And so to the twins, Judith and Hamnet. So close, so beloved of each other. Judith is at death’s door throughout the novel, until Hamnet realises how to reverse the roles, much to everyone’s horror when they find out what he’s done. With her husband away, Agnes might expect support from her mother-in-law, but Mary is a constant source of antagonism. Worse still, Agnes is estranged from her stepmother Joan. Her birth mother died young. The Hamnet/Hamlet story might be about male sorrow, but there is so much female sadness, bitterness and disconnection here. More than enough material for another stage tragedy.


All the while, the unnamed playwright is so little involved. Latin tutor in his early days, then assistant-to-the-manager, his father, in the glove trade, eventually actor and dramatist in London. Happy as Larry Olivier, living his dream.
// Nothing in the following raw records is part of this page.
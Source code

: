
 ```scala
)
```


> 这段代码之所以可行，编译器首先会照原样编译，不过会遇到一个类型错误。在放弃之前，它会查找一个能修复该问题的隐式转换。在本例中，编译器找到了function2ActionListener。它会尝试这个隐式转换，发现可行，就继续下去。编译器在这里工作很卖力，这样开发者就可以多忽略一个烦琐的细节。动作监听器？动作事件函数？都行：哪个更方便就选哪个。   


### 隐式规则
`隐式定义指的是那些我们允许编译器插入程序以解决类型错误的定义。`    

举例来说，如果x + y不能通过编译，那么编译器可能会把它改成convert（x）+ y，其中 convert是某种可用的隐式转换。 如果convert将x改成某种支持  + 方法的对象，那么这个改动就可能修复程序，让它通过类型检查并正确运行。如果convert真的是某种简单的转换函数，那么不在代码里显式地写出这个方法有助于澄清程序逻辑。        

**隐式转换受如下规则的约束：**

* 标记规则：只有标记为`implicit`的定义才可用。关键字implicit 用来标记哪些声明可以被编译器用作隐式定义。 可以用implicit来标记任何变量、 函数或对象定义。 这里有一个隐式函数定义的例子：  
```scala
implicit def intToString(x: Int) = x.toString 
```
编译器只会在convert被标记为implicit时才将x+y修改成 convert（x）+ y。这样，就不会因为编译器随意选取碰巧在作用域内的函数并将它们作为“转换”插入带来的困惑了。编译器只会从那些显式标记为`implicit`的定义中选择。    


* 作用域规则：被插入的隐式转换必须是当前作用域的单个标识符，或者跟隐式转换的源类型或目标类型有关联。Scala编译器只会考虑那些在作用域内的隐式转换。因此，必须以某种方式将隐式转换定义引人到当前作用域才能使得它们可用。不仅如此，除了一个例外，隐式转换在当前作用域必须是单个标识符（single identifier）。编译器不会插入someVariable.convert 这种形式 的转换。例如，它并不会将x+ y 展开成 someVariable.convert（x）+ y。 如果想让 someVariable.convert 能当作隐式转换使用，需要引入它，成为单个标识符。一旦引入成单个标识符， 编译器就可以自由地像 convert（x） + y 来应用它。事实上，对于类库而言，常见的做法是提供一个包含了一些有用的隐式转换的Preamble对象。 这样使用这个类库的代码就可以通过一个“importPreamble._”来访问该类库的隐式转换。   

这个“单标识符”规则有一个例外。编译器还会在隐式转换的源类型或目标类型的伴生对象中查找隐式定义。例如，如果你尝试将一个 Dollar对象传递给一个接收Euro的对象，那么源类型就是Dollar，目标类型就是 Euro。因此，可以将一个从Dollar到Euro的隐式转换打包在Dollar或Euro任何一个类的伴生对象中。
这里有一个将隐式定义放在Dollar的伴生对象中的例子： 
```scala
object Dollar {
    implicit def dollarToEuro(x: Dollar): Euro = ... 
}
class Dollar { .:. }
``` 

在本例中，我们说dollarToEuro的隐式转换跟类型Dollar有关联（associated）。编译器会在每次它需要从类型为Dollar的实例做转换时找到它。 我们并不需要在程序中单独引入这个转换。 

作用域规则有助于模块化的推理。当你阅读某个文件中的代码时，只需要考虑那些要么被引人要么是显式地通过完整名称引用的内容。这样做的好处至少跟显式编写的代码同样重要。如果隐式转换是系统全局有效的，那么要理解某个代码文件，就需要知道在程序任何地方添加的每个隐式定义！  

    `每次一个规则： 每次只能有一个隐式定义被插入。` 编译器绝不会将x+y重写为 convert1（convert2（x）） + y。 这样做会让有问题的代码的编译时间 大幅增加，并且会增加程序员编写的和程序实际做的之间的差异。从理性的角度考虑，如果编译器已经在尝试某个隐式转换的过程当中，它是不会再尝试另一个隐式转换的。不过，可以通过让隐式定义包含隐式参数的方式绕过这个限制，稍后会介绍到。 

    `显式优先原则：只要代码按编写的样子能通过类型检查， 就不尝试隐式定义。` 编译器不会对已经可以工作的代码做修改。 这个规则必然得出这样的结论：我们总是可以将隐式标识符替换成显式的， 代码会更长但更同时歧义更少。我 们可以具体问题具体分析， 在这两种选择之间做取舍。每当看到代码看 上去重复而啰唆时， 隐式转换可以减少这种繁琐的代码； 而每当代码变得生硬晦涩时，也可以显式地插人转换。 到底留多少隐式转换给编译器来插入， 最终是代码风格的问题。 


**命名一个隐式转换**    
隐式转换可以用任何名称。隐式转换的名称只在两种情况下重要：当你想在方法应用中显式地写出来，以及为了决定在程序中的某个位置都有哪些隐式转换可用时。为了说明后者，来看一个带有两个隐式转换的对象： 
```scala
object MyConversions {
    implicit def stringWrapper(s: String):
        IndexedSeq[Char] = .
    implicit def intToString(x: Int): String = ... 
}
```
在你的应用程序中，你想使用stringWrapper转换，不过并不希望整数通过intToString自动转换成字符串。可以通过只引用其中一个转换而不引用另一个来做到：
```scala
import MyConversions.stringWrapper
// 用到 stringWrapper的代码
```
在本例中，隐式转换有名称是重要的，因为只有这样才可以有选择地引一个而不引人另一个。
Playing away from home; at least Agnes thinks so. She can smell the scent of lady admirers on his clothes on the rare occasions he comes home. He is certainly having fun on stage. Acting out stories he borrows from many different sources, then making them his own. Presenting them for all of us for all time.


This is all wonderful for the husband, until he finally gets the message – all is not well – and he rides cross-country back to Stratford-upon-Avon. A horse. A horse. My kingdom for a horse! Home again at last, he finds life has moved on without him, and the Black Death has found its way to his door. Agnes’s door. Exit left for the boy twin.


Hamnet has pride of place on my top bookshelf. This book is so enchanting. So terrifying. So absorbing too. A story of how things might have been. How they must have been. Tragic. Beautifully told. I was dreading reaching the end and yet, come the end, I felt rewarded and content. Thank you, Maggie O’Farrell, for writing Hamnet. For providing us with this missing Shakespeare.

Maggie O'Farrell and her muse


Hamnet is an essential, enriching contribution to the wider story around Shakespeare's life and works. A triumph for realist fiction, celebrating those who played out family life for real with the Bard, often alongside his ghostly absence. Still, the playwright is never far from mind, for all of us, readers and characters alike. We need this unnamed figure without whom the story would be just sad. With him, in the end, the story becomes truly and completely tragic. Hamnet is the book I never knew I needed. And now, I cannot imagine a literary life without this novel.